Il divino Trauz non era una divinità veterana di Kosmos, per il semplice fatto che non vi era nato e cresciuto, com'era avvenuto per il dio Iveon. Siccome aveva lasciato da poco Tenebrun, egli era all'inizio della sua esperienza cosmica e la stava facendo appunto perfidamente sopra il pianeta Treun. Per ovvie ragioni, non ci metteremo a parlare del suo viaggio che lo aveva condotto sul pianeta, il quale dopotutto era stato anche di scarso significato. Invece andremo a rintracciarlo direttamente nel Regno delle Tenebre, dove, fino a poco tempo prima, aveva trascorso la sua esistenza nella piena solitudine. In Tenebrun, inoltre, egli si era dato a soddisfare le sue tendenze pedofile con una certa assiduità.
Il padre Erlut, che era dio del sarcasmo, si era imparentato con la famiglia di Buziur, sposando una sua lontana discendente, la quale era Fluen, la dea dell'impudicizia. Con una coppia di genitori come i suoi, il dio negativo Trauz era stato costretto ad uniformarsi alla loro condotta salace. In questo caso, però, l'aggettivo usato nei suoi confronti va inteso sia nel senso di sarcastico sia in quello di scurrile. Nella sua crescita, perciò, egli non aveva potuto fare a meno di prendere esempio dal padre e dalla madre, i quali gli avevano fatto da esperti maestri.
Una volta divenuto adulto, subito si era compreso che il figlio dei divini Erlut e Fluen aveva ereditato la causticità del primo e la volgarità della seconda. Non bastando ciò, il dio Trauz vi aveva aggiunto la sua innata perversione di pedofilia. Inoltre, poiché il suo piatto forte era la scontrosità, nella realtà tenebrunese l'antipatico dio non aveva mai voluto allacciare cordiali rapporti con qualcuno, neppure con i propri genitori. Dai quali, sebbene fossero entrambi divinità minori, il dio Trauz, per un fatto strano, era nato con i requisiti della divinità maggiore. Infatti, i discendenti maschi del dio Buziur, a volte nascevano dotati di un simile grado. Ma quel fatto straordinario avveniva con frequenza aciclica ed imprevedibile.
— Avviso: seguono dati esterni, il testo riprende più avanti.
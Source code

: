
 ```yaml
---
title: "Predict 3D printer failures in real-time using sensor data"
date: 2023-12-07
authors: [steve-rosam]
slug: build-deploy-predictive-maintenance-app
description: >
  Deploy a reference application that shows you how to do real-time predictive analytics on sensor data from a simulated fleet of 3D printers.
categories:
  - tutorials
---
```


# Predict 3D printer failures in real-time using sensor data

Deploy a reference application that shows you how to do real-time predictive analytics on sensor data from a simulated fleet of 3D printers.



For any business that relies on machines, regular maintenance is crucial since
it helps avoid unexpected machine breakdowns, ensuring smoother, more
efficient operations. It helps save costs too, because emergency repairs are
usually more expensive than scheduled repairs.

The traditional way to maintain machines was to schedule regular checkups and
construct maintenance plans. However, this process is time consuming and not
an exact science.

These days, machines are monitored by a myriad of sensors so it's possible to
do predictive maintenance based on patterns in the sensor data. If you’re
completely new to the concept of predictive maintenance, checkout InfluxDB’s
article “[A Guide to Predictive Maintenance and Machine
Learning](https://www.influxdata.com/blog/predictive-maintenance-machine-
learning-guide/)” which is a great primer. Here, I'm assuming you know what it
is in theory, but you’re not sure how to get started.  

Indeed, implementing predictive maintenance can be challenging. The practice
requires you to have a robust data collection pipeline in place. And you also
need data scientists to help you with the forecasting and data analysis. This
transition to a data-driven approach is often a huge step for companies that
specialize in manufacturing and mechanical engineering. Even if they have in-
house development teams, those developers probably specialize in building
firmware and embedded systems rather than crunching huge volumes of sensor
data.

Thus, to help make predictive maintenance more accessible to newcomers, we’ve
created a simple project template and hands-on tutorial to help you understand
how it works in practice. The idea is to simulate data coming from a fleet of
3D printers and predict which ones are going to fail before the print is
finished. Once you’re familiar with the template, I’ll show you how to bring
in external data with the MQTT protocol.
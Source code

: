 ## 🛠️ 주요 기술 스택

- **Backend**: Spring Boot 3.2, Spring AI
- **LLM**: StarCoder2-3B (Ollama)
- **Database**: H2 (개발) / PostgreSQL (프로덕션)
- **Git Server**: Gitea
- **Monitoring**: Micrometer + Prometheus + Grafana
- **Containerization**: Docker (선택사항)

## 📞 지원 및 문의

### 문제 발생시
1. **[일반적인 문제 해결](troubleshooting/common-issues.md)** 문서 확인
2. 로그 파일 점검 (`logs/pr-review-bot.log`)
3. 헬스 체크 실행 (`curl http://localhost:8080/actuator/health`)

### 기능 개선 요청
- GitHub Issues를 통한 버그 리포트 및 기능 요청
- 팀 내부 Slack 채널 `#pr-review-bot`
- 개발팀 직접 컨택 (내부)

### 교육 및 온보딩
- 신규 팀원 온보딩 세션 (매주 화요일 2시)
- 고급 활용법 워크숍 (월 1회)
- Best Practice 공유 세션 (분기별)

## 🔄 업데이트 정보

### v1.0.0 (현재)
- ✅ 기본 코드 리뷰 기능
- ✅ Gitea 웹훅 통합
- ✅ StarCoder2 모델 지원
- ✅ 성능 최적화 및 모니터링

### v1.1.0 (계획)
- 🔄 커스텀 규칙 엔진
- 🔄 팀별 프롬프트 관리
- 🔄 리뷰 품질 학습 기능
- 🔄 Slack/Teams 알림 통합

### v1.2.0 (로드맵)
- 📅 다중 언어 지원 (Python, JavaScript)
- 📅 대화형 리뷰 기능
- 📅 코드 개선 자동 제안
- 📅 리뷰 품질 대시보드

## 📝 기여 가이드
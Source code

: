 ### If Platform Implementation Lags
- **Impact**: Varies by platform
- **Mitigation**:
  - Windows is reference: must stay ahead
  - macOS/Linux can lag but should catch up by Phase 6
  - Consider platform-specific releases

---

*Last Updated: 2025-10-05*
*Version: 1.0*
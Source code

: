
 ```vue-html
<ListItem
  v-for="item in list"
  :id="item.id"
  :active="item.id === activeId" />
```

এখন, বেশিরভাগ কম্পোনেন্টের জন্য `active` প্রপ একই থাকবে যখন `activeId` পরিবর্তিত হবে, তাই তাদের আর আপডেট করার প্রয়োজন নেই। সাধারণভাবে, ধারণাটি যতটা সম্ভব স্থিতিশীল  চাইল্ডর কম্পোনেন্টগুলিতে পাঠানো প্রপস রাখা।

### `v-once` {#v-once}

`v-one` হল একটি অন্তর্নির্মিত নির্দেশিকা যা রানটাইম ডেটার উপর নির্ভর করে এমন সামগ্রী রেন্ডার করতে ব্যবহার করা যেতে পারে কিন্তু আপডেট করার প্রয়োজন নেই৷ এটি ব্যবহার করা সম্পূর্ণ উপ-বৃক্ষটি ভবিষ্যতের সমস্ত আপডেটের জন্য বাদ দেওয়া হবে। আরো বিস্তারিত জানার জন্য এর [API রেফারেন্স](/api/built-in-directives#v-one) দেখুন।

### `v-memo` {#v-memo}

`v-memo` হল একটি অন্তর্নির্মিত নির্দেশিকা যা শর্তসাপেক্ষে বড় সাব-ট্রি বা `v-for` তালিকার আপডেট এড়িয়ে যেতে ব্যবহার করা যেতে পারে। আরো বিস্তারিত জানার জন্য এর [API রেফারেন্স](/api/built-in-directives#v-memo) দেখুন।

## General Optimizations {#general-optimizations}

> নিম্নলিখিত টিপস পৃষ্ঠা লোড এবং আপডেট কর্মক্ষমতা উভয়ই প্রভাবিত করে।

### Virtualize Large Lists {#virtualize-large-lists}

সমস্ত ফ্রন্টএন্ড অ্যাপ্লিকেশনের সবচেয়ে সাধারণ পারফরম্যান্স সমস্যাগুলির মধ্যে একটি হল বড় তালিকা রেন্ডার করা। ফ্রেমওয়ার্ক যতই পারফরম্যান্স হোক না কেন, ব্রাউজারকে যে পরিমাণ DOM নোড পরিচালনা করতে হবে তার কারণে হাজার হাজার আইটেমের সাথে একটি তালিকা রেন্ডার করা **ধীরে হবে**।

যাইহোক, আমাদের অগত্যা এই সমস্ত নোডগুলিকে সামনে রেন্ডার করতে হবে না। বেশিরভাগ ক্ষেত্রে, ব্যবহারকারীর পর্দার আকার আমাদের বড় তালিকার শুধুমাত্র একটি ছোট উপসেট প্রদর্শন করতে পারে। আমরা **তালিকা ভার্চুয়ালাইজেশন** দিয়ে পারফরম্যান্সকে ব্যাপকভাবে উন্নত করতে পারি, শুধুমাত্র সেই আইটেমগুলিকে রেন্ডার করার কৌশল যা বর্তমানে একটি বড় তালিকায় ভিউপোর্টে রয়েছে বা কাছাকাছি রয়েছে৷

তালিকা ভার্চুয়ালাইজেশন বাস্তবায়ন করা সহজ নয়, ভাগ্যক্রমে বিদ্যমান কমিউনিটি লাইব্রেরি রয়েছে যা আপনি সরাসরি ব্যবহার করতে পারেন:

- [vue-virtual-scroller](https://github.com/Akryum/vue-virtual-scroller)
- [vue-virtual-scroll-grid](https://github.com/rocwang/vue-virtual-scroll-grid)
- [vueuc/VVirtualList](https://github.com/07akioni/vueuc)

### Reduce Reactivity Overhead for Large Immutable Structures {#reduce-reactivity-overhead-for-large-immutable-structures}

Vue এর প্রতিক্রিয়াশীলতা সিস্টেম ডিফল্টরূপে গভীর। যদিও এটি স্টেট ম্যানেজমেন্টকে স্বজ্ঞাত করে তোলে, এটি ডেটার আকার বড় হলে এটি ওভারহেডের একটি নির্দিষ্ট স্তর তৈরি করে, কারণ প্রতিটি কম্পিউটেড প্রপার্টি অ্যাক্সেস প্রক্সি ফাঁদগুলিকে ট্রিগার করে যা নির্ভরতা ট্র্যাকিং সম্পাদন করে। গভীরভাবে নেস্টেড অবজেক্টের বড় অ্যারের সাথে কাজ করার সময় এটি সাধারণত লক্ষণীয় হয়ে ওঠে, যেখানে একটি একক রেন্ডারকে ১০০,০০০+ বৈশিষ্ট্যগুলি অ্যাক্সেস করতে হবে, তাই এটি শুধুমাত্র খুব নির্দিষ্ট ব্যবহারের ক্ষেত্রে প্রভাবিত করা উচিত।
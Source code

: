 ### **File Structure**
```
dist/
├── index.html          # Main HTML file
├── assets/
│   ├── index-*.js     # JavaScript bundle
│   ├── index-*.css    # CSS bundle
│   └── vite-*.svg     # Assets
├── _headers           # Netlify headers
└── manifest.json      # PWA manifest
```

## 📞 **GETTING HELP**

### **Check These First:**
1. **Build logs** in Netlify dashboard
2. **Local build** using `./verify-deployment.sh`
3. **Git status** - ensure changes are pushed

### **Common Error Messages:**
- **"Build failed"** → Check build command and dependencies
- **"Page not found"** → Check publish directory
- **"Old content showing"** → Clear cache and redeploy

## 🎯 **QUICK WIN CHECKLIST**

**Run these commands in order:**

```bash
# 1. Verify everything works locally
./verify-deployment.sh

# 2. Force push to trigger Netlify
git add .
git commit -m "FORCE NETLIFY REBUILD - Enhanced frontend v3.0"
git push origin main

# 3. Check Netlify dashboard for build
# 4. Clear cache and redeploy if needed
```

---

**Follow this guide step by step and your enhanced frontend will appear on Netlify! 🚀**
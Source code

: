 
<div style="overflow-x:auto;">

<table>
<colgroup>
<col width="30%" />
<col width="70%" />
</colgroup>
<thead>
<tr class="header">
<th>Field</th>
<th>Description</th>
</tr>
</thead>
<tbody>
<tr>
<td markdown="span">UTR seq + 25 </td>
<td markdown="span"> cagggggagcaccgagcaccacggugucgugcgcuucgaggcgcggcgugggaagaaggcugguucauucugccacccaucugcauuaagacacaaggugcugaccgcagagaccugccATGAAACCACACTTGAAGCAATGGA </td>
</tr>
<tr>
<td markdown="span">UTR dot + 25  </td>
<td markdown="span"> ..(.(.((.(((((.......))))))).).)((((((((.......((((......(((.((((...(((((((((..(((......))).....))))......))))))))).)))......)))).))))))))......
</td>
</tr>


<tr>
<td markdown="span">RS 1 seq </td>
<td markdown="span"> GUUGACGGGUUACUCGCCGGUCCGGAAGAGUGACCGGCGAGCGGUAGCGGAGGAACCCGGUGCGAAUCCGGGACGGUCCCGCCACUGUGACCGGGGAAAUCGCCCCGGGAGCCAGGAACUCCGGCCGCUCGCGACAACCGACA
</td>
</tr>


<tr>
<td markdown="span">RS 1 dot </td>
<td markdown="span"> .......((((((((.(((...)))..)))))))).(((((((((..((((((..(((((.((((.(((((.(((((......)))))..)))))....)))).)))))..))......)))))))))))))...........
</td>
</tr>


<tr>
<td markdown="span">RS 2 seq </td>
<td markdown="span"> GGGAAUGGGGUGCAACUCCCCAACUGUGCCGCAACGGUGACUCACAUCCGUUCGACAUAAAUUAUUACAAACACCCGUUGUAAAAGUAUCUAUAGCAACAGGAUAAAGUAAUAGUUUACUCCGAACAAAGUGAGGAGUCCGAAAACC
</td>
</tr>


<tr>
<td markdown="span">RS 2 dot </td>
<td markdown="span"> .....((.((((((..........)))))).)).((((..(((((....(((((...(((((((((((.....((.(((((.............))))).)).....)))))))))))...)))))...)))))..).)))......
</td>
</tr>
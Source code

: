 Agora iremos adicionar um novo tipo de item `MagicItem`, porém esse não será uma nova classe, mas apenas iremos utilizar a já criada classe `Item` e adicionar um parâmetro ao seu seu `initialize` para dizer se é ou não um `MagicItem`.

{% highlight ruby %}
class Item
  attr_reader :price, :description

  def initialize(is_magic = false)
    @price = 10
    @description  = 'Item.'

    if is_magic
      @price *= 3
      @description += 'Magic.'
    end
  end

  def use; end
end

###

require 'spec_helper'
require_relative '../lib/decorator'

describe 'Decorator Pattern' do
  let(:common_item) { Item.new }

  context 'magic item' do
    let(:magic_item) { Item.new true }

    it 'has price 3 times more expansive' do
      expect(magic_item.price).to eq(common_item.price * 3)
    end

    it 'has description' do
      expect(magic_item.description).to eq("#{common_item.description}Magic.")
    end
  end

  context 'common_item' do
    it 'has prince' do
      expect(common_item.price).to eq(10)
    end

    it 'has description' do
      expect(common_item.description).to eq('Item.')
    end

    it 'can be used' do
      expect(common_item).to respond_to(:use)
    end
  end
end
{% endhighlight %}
Per questo lo stesso Imperatore delle Tenebre si mostrava impotente a prevedere le nascite divine aventi tale caratteristica.
Ritornando al dio Trauz, la sua nascita era stata baciata dalla buona sorte, se così si poteva dire, visto che la sua esistenza non sarebbe stata altrettanto fortunata. In verità, la sua futura sventura ci sarebbe stata solo per colpa sua e la si sarebbe imputata esclusivamente alla sua natura, la quale non smetteva mai di essere spiccatamente depravata! In relazione al suo carattere, esso si presentava altero e ferrigno; mentre la sua indole si mostrava violenta e ribelle. Soprattutto era aliena da ogni forma di perbenismo ipocrita e basato sulla menzogna. Misantropo e taciturno com'era, il dio Trauz rifuggiva dai luoghi frequentati da altre divinità e in special modo da quelli dove era in voga la conversazione più affabile. Perciò quelle poche parole, che spendeva nei suoi rari colloqui o quando erano gli altri a tirargliele di bocca, risultavano essenziali ed indispensabili. Per concludere sulla sua divinità, egli non era indenne da una forma patologica strana, la quale lo faceva apparire morbosamente egocentrico e privo di ogni stima verso le altre divinità. Per cui preferiva tenerle lontane per propria scelta e per propria convenienza.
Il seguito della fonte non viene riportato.